(Source texts of formatted documents)
********************

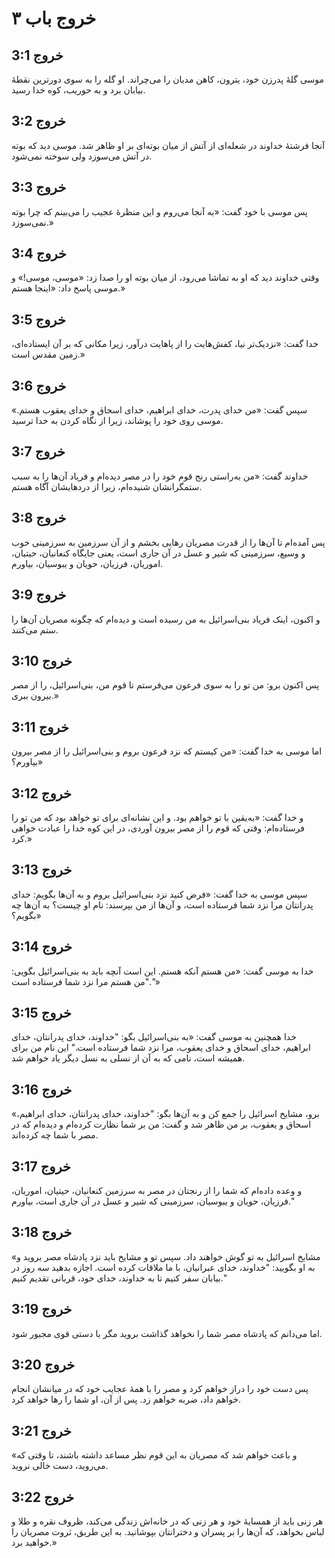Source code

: # خروج باب ۳

## خروج 3:1

موسی گلهٔ پدرزن خود، یترون، کاهن مدیان را می‌چراند. او گله را به سوی دورترین نقطهٔ بیابان برد و به حوریب، کوه خدا رسید.

## خروج 3:2

آنجا فرشتهٔ خداوند در شعله‌ای از آتش از میان بوته‌ای بر او ظاهر شد. موسی دید که بوته در آتش می‌سوزد ولی سوخته نمی‌شود.

## خروج 3:3

پس موسی با خود گفت: «به آنجا می‌روم و این منظرهٔ عجیب را می‌بینم که چرا بوته نمی‌سوزد.»

## خروج 3:4

وقتی خداوند دید که او به تماشا می‌رود، از میان بوته او را صدا زد: «موسی، موسی!» و موسی پاسخ داد: «اینجا هستم.»

## خروج 3:5

خدا گفت: «نزدیک‌تر نیا، کفش‌هایت را از پاهایت درآور، زیرا مکانی که بر آن ایستاده‌ای، زمین مقدس است.»

## خروج 3:6

سپس گفت: «من خدای پدرت، خدای ابراهیم، خدای اسحاق و خدای یعقوب هستم.» موسی روی خود را پوشاند، زیرا از نگاه کردن به خدا ترسید.

## خروج 3:7

خداوند گفت: «من به‌راستی رنج قوم خود را در مصر دیده‌ام و فریاد آن‌ها را به سبب ستمگرانشان شنیده‌ام، زیرا از دردهایشان آگاه هستم.

## خروج 3:8

پس آمده‌ام تا آن‌ها را از قدرت مصریان رهایی بخشم و از آن سرزمین به سرزمینی خوب و وسیع، سرزمینی که شیر و عسل در آن جاری است، یعنی جایگاه کنعانیان، حیتیان، اموریان، فرزیان، حویان و یبوسیان، بیاورم.

## خروج 3:9

و اکنون، اینک فریاد بنی‌اسرائیل به من رسیده است و دیده‌ام که چگونه مصریان آن‌ها را ستم می‌کنند.

## خروج 3:10

پس اکنون برو: من تو را به سوی فرعون می‌فرستم تا قوم من، بنی‌اسرائیل، را از مصر بیرون ببری.»

## خروج 3:11

اما موسی به خدا گفت: «من کیستم که نزد فرعون بروم و بنی‌اسرائیل را از مصر بیرون بیاورم؟»

## خروج 3:12

و خدا گفت: «به‌یقین با تو خواهم بود. و این نشانه‌ای برای تو خواهد بود که من تو را فرستاده‌ام: وقتی که قوم را از مصر بیرون آوردی، در این کوه خدا را عبادت خواهی کرد.»

## خروج 3:13

سپس موسی به خدا گفت: «فرض کنید نزد بنی‌اسرائیل بروم و به آن‌ها بگویم: خدای پدرانتان مرا نزد شما فرستاده است، و آن‌ها از من بپرسند: نام او چیست؟ به آن‌ها چه بگویم؟»

## خروج 3:14

خدا به موسی گفت: «من هستم آنکه هستم. این است آنچه باید به بنی‌اسرائیل بگویی: "من هستم مرا نزد شما فرستاده است."»

## خروج 3:15

خدا همچنین به موسی گفت: «به بنی‌اسرائیل بگو: "خداوند، خدای پدرانتان، خدای ابراهیم، خدای اسحاق و خدای یعقوب، مرا نزد شما فرستاده است." این نام من برای همیشه است، نامی که به آن از نسلی به نسل دیگر یاد خواهم شد.

## خروج 3:16

«برو، مشایخ اسرائیل را جمع کن و به آن‌ها بگو: "خداوند، خدای پدرانتان، خدای ابراهیم، اسحاق و یعقوب، بر من ظاهر شد و گفت: من بر شما نظارت کرده‌ام و دیده‌ام که در مصر با شما چه کرده‌اند.

## خروج 3:17

و وعده داده‌ام که شما را از رنجتان در مصر به سرزمین کنعانیان، حیتیان، اموریان، فرزیان، حویان و یبوسیان، سرزمینی که شیر و عسل در آن جاری است، بیاورم."

## خروج 3:18

«مشایخ اسرائیل به تو گوش خواهند داد. سپس تو و مشایخ باید نزد پادشاه مصر بروید و به او بگویید: "خداوند، خدای عبرانیان، با ما ملاقات کرده است. اجازه بدهید سه روز در بیابان سفر کنیم تا به خداوند، خدای خود، قربانی تقدیم کنیم."

## خروج 3:19

اما می‌دانم که پادشاه مصر شما را نخواهد گذاشت بروید مگر با دستی قوی مجبور شود.

## خروج 3:20

پس دست خود را دراز خواهم کرد و مصر را با همهٔ عجایب خود که در میانشان انجام خواهم داد، ضربه خواهم زد. پس از آن، او شما را رها خواهد کرد.

## خروج 3:21

«و باعث خواهم شد که مصریان به این قوم نظر مساعد داشته باشند، تا وقتی که می‌روید، دست خالی نروید.

## خروج 3:22

هر زنی باید از همسایهٔ خود و هر زنی که در خانه‌اش زندگی می‌کند، ظروف نقره و طلا و لباس بخواهد، که آن‌ها را بر پسران و دخترانتان بپوشانید. به این طریق، ثروت مصریان را خواهید برد.»
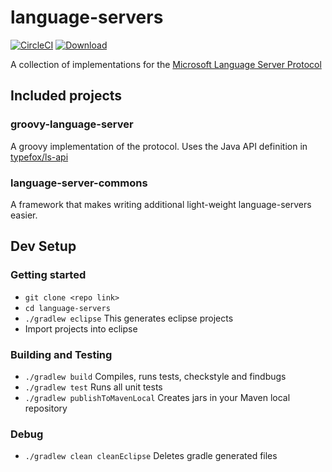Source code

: # language-servers

[![CircleCI](https://circleci.com/gh/palantir/language-servers.svg?style=svg)](https://circleci.com/gh/palantir/language-servers) [ ![Download](https://api.bintray.com/packages/palantir/releases/language-servers/images/download.svg) ](https://bintray.com/palantir/releases/language-servers/_latestVersion)

A collection of implementations for the [Microsoft Language Server Protocol](https://github.com/Microsoft/language-server-protocol/blob/master/protocol.md)

## Included projects

### groovy-language-server

A groovy implementation of the protocol. Uses the Java API definition in [typefox/ls-api](https://github.com/TypeFox/ls-api)

### language-server-commons

A framework that makes writing additional light-weight language-servers easier.

## Dev Setup

### Getting started

- `git clone <repo link>`
- `cd language-servers`
- `./gradlew eclipse` This generates eclipse projects
- Import projects into eclipse

### Building and Testing
- `./gradlew build` Compiles, runs tests, checkstyle and findbugs
- `./gradlew test` Runs all unit tests
- `./gradlew publishToMavenLocal` Creates jars in your Maven local repository

### Debug
- `./gradlew clean cleanEclipse` Deletes gradle generated files
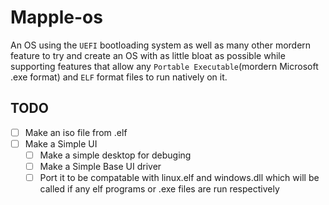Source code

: # Mapple-os
An OS using the `UEFI` bootloading system as well as many other mordern feature to try and create an OS
with as little bloat as possible while supporting features that allow any `Portable Executable`(mordern
Microsoft .exe format) and `ELF` format files to run natively on it.

## TODO
* [ ] Make an iso file from .elf
* [ ] Make a Simple UI
  * [ ] Make a simple desktop for debuging
  * [ ] Make a Simple Base UI driver
  * [ ] Port it to be compatable with linux.elf and  windows.dll which will be called if any elf programs or .exe files are run respectively
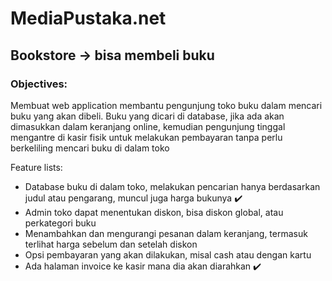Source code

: # MediaPustaka.net
## Bookstore -> bisa membeli buku

### Objectives: 
Membuat web application membantu pengunjung toko buku dalam mencari buku yang akan dibeli. Buku yang dicari di database, jika ada akan dimasukkan dalam keranjang online, kemudian pengunjung tinggal mengantre di kasir fisik untuk melakukan pembayaran tanpa perlu berkeliling mencari buku di dalam toko

Feature lists:
- Database buku di dalam toko, melakukan pencarian hanya berdasarkan judul atau pengarang, muncul juga harga bukunya :heavy_check_mark:
- Admin toko dapat menentukan diskon, bisa diskon global, atau perkategori buku 
- Menambahkan dan mengurangi pesanan dalam keranjang, termasuk terlihat harga sebelum dan setelah diskon
- Opsi pembayaran yang akan dilakukan, misal cash atau dengan kartu
- Ada halaman invoice ke kasir mana dia akan diarahkan :heavy_check_mark:
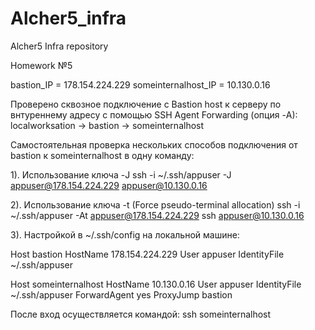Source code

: # Alcher5_infra
Alcher5 Infra repository

Homework №5

bastion_IP = 178.154.224.229
someinternalhost_IP = 10.130.0.16

Проверено сквозное подключение с Bastion host к серверу по внтуреннему адресу с помощью SSH Agent Forwarding (опция -A):
localworksation -> bastion -> someinternalhost

Самостоятельная проверка нескольких способов подключения от bastion к someinternalhost в одну команду:

1). Использование ключа -J
ssh -i ~/.ssh/appuser -J appuser@178.154.224.229 appuser@10.130.0.16

2). Использование ключа -t (Force pseudo-terminal allocation)
ssh -i ~/.ssh/appuser -At appuser@178.154.224.229 ssh appuser@10.130.0.16

3). Настройкой в ~/.ssh/config на локальной машине:

Host bastion
    HostName 178.154.224.229
    User appuser
    IdentityFile ~/.ssh/appuser

Host someinternalhost
    HostName 10.130.0.16
    User appuser
    IdentityFile ~/.ssh/appuser
    ForwardAgent yes
    ProxyJump bastion

После вход осуществляется командой:
ssh someinternalhost
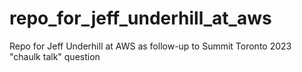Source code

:# repo_for_jeff_underhill_at_aws
Repo for Jeff Underhill at AWS as follow-up to Summit Toronto 2023 "chaulk talk" question
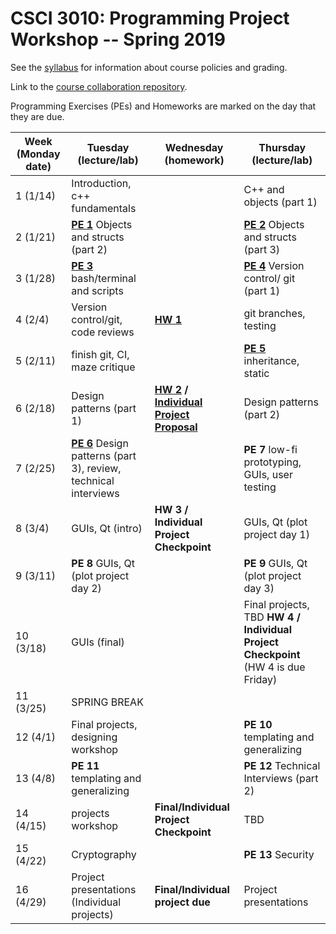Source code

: CSCI 3010: Programming Project Workshop -- Spring 2019
=====================

See the [syllabus](syllabus.md) for information about course policies and grading.  

Link to the [course collaboration repository](https://github.com/muzny/csci3010-spring2019-collab).  

Programming Exercises (PEs) and Homeworks are marked on the day that they are due.  

|Week (Monday date) | Tuesday (lecture/lab) | Wednesday (homework) | Thursday (lecture/lab) |
| --- | --- | --- | --- |
1 (1/14) | Introduction, c++ fundamentals | | C++ and objects (part 1) |
2 (1/21) | [__PE 1__](programming_exercises/pe1.md)  Objects and structs (part 2) | | [__PE 2__](programming_exercises/pe2.md)  Objects and structs (part 3) |
3 (1/28) | [__PE 3__](programming_exercises/pe3.md)  bash/terminal and scripts | | [__PE 4__](programming_exercises/pe4.md)  Version control/ git (part 1) |
4 (2/4) | Version control/git, code reviews | [__HW 1__](homework/hw1_mazegame/) | git branches, testing |
5 (2/11) |  finish git, CI, maze critique | | [__PE 5__](programming_exercises/pe5.md)  inheritance, static |
6 (2/18) | Design patterns (part 1) | __[HW 2](homework/hw2_shoppingtesting/) / [Individual Project Proposal](homework/individual_projects)__ | Design patterns (part 2) |
7 (2/25) | [__PE 6__](programming_exercises/pe6.md)  Design patterns (part 3), review, technical interviews | | __PE 7__  low-fi prototyping, GUIs, user testing |
8 (3/4) | GUIs, Qt (intro) | __HW 3 / Individual Project Checkpoint__ | GUIs, Qt (plot project day 1) |
9 (3/11) | __PE 8__  GUIs, Qt (plot project day 2) | | __PE 9__ GUIs, Qt (plot project day 3) |
10 (3/18) | GUIs (final) | |   Final projects, TBD           __HW 4 / Individual Project Checkpoint__ (HW 4 is due Friday)
11 (3/25) | SPRING BREAK | | 
12 (4/1) |  Final projects, designing workshop |  |  __PE 10__ templating and generalizing 
13 (4/8) | __PE 11__ templating and generalizing |  | __PE 12__ Technical Interviews (part 2)  
14 (4/15) | projects workshop | __Final/Individual Project Checkpoint__ | TBD
15 (4/22) | Cryptography | | __PE 13__ Security
16 (4/29) | Project presentations (Individual projects) | __Final/Individual project due__ | Project presentations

********************

• TRY IT
Look through the entries above and say how many lines contain "repository", giving nothing but the number.

• SOLUTION FOR THIS TASK
3